According to Digital Work Research LTD. director Elizabeth Marsh, digital literacy isn’t about outright skills with computers – it’s about awareness. It’s all based on the following four principles, as described in her work, The Digital Workplace Skills Framework:

  1. Using the digital workplace.The first principle is the most basic, but nonetheless, very important. Staff members need to know how to use the technology they interact with every day.
    As a report from OECD has found, 40% of workers using software every day do not have the skills required to use it effectively. That’s why staff members need a foundation of digital skills shown to them by the organization in which they work. By approaching the process on an individual level, users of varying skill levels can learn from the stage at which they are, and eventually, become more skilled with the technology they have to use anyway.
  2. Process and apply. Did you know that 21% of productivity is lost while users struggle to find and manage information?
    The IT team at your business needs to take responsibility and show users how best to store, search and find the information they need. This requires strict processes for naming and saving files in the correct places, all of which should be indexed for efficient searching. The less time your staff spends searching for that one file they need, the more time they can spend working.
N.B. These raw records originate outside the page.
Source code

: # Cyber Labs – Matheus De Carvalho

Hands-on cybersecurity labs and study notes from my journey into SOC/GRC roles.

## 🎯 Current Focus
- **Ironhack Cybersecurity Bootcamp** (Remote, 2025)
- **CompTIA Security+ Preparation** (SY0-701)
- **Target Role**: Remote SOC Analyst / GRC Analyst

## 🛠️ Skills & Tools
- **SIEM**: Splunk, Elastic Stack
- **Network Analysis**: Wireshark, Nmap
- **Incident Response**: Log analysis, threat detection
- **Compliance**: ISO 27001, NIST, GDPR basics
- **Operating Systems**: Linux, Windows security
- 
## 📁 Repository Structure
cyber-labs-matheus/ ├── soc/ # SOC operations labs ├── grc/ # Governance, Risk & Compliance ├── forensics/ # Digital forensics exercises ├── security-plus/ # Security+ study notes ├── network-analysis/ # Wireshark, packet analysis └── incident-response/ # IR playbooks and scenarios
  3. Create and connect. Technology should not be seen as an obstacle to overcome. On the contrary, it’s a tool, and that tool should support the creative, communicative and collaborative efforts of your staff.
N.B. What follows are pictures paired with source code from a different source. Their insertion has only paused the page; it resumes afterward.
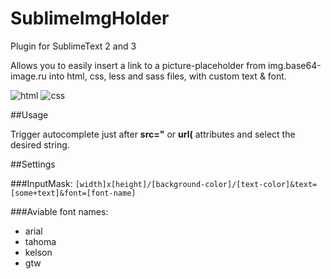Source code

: SublimeImgHolder
=================
Plugin for SublimeText 2 and 3

Allows you to easily insert a link to a picture-placeholder from img.base64-image.ru into html, css, less and sass files, with custom text & font.

![html](https://www.dropbox.com/s/aapoib9d4455j61/imgh1.png)
![css](https://www.dropbox.com/s/algle16f9yejfdq/imgh2.png)

##Usage

Trigger autocomplete just after **src="** or **url(** attributes and select the desired string.

##Settings

###InputMask:
`[width]x[height]/[background-color]/[text-color]&text=[some+text]&font=[font-name]`

###Aviable font names:
- arial
- tahoma
- kelson
- gtw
    Marsh’s framework stress this principle, listing the following priorities:

    1. Increasing employees’ content generation skills across a range of formats
    2. Using the most appropriate tools and technology across the organization to suit the audience, context, and channel
    3. Building communication skills to connect with and relate to others in the workplace, virtual or otherwise
    4. Collaborating with others using the digital workplace to share knowledge and achieve common tasks or goals
  4. Think and adapt. Just as technology should not get in the way of a user finding the information they need, or in trying to work with team members, it also shouldn’t be a distraction. However, between email, social media, SMS and phone calls, it can be difficult for a user to get 10 interrupted minutes to actually do their work.
    That’s why it’s important to configure technology not to be overly disruptive (Do Not Disturb functions, scheduled email periods, etc.). Similarly, your business culture should promote the respect of the user’s time – they don’t need to immediately respond to anything that’s not an emergency, especially if it would interrupt an otherwise productive work session.

As you can see, digital literacy isn’t about mastering advanced software functions. It’s about integrating technology seamlessly into the workflow process as a powerful tool, rather than a source of frustration and distraction.